START Task data
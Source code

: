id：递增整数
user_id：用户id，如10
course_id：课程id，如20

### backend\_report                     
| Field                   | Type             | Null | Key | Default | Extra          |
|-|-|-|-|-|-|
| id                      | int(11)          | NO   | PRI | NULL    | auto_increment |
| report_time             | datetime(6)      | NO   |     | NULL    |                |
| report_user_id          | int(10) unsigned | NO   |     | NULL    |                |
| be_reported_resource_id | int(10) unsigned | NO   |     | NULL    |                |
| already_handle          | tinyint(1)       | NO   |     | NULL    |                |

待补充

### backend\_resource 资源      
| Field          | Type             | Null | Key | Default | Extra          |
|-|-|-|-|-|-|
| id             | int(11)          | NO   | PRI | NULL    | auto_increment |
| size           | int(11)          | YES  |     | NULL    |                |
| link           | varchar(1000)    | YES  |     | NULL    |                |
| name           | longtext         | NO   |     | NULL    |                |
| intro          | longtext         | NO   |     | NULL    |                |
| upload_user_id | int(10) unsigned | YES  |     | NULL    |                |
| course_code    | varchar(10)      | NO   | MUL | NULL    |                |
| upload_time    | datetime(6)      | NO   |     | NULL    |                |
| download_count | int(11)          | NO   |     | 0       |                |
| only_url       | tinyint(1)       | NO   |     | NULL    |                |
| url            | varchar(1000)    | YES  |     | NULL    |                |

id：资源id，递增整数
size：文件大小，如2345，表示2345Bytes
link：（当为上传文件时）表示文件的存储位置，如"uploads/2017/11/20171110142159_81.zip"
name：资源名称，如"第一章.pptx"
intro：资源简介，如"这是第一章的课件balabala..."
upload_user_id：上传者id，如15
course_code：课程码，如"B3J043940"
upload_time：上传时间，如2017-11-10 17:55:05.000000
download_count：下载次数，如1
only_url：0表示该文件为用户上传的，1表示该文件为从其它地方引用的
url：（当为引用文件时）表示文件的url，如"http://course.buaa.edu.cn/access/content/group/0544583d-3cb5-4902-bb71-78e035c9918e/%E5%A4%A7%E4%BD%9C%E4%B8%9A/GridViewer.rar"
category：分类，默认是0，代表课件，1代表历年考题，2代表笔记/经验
END Task data
-- About this task --
Exactly as written, set down all of the material.

-- Exercise response --
Source code

:id：递增整数
user_id：用户id，如10
course_id：课程id，如20

### backend\_report                     
| Field                   | Type             | Null | Key | Default | Extra          |
|-|-|-|-|-|-|
| id                      | int(11)          | NO   | PRI | NULL    | auto_increment |
| report_time             | datetime(6)      | NO   |     | NULL    |                |
| report_user_id          | int(10) unsigned | NO   |     | NULL    |                |
| be_reported_resource_id | int(10) unsigned | NO   |     | NULL    |                |
| already_handle          | tinyint(1)       | NO   |     | NULL    |                |

待补充

### backend\_resource 资源      
| Field          | Type             | Null | Key | Default | Extra          |
|-|-|-|-|-|-|
| id             | int(11)          | NO   | PRI | NULL    | auto_increment |
| size           | int(11)          | YES  |     | NULL    |                |
| link           | varchar(1000)    | YES  |     | NULL    |                |
| name           | longtext         | NO   |     | NULL    |                |
| intro          | longtext         | NO   |     | NULL    |                |
| upload_user_id | int(10) unsigned | YES  |     | NULL    |                |
| course_code    | varchar(10)      | NO   | MUL | NULL    |                |
| upload_time    | datetime(6)      | NO   |     | NULL    |                |
| download_count | int(11)          | NO   |     | 0       |                |
| only_url       | tinyint(1)       | NO   |     | NULL    |                |
| url            | varchar(1000)    | YES  |     | NULL    |                |

id：资源id，递增整数
size：文件大小，如2345，表示2345Bytes
link：（当为上传文件时）表示文件的存储位置，如"uploads/2017/11/20171110142159_81.zip"
name：资源名称，如"第一章.pptx"
intro：资源简介，如"这是第一章的课件balabala..."
upload_user_id：上传者id，如15
course_code：课程码，如"B3J043940"
upload_time：上传时间，如2017-11-10 17:55:05.000000
download_count：下载次数，如1
only_url：0表示该文件为用户上传的，1表示该文件为从其它地方引用的
url：（当为引用文件时）表示文件的url，如"http://course.buaa.edu.cn/access/content/group/0544583d-3cb5-4902-bb71-78e035c9918e/%E5%A4%A7%E4%BD%9C%E4%B8%9A/GridViewer.rar"
category：分类，默认是0，代表课件，1代表历年考题，2代表笔记/经验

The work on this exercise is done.